Remotery

Senior Site Reliability Engineer

Posted 5 days ago

This is a fully remote position, open to applicants in Florida.

📋 Description

• Ensure the availability, reliability, and performance of high-traffic Java-based applications within a distributed environment.

• Troubleshoot and resolve intricate issues across both production and non-production settings.

• Engage in pre- and post-deployment performance testing and monitoring to enhance application performance continuously.

• Optimize Java application performance focusing on JVM tuning, efficient resource use, and horizontal scaling.

• Deploy and manage the Grafana stack (Grafana, Prometheus, Loki, Mimir, Alloy) to provide real-time monitoring, logging, and alerting.

• Implement and refine observability strategies to improve visibility into application and infrastructure health.

• Create and maintain dashboards, alerts, and log queries for thorough system health monitoring.

• Integrate AI/ML models into the observability pipeline for anomaly detection, predictive alerting, and intelligent alert correlation and noise reduction.

• Design, build, and operate agentic AI workflows to automate operational tasks such as alert triage, root cause analysis, runbook execution, and incident summarization.

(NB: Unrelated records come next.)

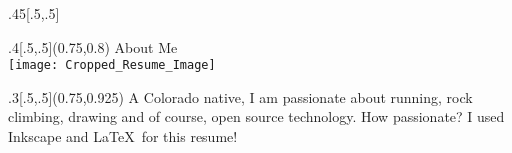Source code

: \documentclass{article}
\begin{document}
\begin{titlepage}
\begin{center}
\begin{textblock}{.45}[.5,.5]
	\end{textblock}
	
	
	


	\begin{textblock}{.4}[.5,.5](0.75,0.8)
		{\fontsize{16}{18}\headerfont About Me \\}
		\bigskip
		\texttt{[image: Cropped\_Resume\_Image]}

	\end{textblock}
	\begin{textblock}{.3}[.5,.5](0.75,0.925)
		{\fontsize{12}{14}\bodyfont A Colorado native, I am passionate about running, rock climbing, drawing and of course, open source technology. How passionate? I used Inkscape and \LaTeX\  for this resume! }
	\end{textblock}
	


 \end{center}
 \end{titlepage}
 
\end{document}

• Develop tool-calling LLM agents that interact with infrastructure APIs (Kubernetes, Grafana, Jira, Slack, PagerDuty) for autonomous diagnostic and remediation actions or with human-in-the-loop approval.

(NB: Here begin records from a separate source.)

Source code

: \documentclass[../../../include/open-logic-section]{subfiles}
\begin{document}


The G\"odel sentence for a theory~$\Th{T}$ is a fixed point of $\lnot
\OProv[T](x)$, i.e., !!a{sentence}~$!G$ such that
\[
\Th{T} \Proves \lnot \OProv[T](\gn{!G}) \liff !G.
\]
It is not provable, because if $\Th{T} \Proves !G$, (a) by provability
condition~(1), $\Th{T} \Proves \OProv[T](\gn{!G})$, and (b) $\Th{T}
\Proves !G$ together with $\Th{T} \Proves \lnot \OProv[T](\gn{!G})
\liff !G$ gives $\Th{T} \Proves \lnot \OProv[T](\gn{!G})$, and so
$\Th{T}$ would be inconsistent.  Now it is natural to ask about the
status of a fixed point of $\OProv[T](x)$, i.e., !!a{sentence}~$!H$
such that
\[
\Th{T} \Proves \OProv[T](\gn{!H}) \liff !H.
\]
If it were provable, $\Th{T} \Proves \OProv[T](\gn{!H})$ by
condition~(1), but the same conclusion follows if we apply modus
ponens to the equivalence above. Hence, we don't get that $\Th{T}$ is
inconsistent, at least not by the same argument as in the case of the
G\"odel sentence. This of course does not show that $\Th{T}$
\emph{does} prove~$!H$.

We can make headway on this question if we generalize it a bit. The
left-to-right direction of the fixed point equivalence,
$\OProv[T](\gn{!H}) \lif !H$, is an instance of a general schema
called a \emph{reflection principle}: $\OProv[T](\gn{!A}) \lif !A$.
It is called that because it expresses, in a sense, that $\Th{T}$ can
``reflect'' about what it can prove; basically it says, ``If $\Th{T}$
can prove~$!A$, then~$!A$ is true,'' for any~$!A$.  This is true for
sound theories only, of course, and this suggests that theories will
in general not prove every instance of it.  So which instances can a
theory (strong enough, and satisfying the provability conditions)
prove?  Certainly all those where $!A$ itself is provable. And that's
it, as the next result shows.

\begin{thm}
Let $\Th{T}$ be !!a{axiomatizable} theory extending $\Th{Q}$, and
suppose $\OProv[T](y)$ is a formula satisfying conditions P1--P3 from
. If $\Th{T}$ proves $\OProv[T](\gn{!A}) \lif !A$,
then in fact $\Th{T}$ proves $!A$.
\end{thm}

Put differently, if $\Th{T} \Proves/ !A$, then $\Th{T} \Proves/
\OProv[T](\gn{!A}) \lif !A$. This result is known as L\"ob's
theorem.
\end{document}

• Build and maintain MCP (Model Context Protocol) servers and integrations that expose internal systems as tool surfaces for AI agents.

• Evaluate, select, and operationalize LLM frameworks and orchestration platforms (e.g., LangChain, LangGraph, CrewAI, n8n, or custom solutions) for production-grade agentic systems.

• Implement guardrails, evaluation harnesses, and feedback loops to ensure AI agent outputs are accurate, safe, and consistently improving.

• Advocate for the adoption of AI-assisted development and operations practices across the SRE and broader engineering organization.

• Support the operations team’s incident response efforts, conduct post-mortems, and identify root causes to prevent recurrence.

• Leverage AI tools to accelerate incident timelines, auto-generate post-mortem drafts, and identify patterns across historical incidents.

• Document and share lessons learned, contributing to a culture of continuous improvement.

• Identify repetitive operational workflows and design AI-augmented or fully automated replacements.

• Create self-service tools and chatbot interfaces that allow engineering teams to query system status, retrieve logs, and execute standard operating procedures using natural language.

• Measure and report on toil reduction metrics to quantify the impact of automation initiatives.

• Collaborate closely with developers, architects, and data/ML engineers to design solutions that enhance reliability and utilize AI capabilities.

• Work alongside DevOps and NOC teams to support the application platform.

• Communicate SRE practices, AI/automation capabilities, and operational insights to both technical and non-technical stakeholders.

• Provide feedback on application performance, potential improvements, and observability metrics.


⛳️ Requirements

• Bachelor's degree in Computer Science or a related field, or equivalent professional experience.

• Over 5 years of experience in SRE, DevOps, or similar infrastructure roles with a background in managing large-scale, high-availability production systems.

• More than 3 years of hands-on experience managing production Kubernetes clusters, with a deep understanding of architecture, networking, storage, and security.

• Experience with cluster autoscaling (Karpenter), upgrades, and multi-cluster management.

• Proficient in kubectl, Helm, Kubernetes operators, and troubleshooting container orchestration.

• Advanced expertise in the Grafana observability stack: dashboards, alerting, visualization, and Grafana Alloy for telemetry collection.

• Proficient in PromQL and experienced with Loki for log aggregation and analysis.

• Hands-on experience managing Java-based applications in distributed environments, including JVM tuning and optimization.

• Expertise in cloud platforms (AWS preferred; GCP or Azure also valued).

• Familiarity with Infrastructure as Code tools like Terraform/Terragrunt or Ansible.

• Proficiency with ArgoCD for GitOps workflows and continuous deployment.

• Strong scripting skills in Python, Bash, or Go, with experience in building CI/CD pipelines and deployment automation.

• Proven history with on-call rotations, incident response, and root cause analysis.

• At least 1 year of practical experience building or operating AI/LLM-powered tools, agents, or workflows in a production or production-adjacent context.

• Demonstrated capability to design agentic systems that employ tool calling, retrieval-augmented generation (RAG), or multi-step reasoning for operational tasks.

• Experience integrating LLM APIs (e.g., Anthropic Claude, OpenAI, or open-source models) into backend services or automation pipelines.

• Familiarity with at least one agentic orchestration framework or workflow engine (LangChain, LangGraph, CrewAI, n8n, Temporal, or equivalent).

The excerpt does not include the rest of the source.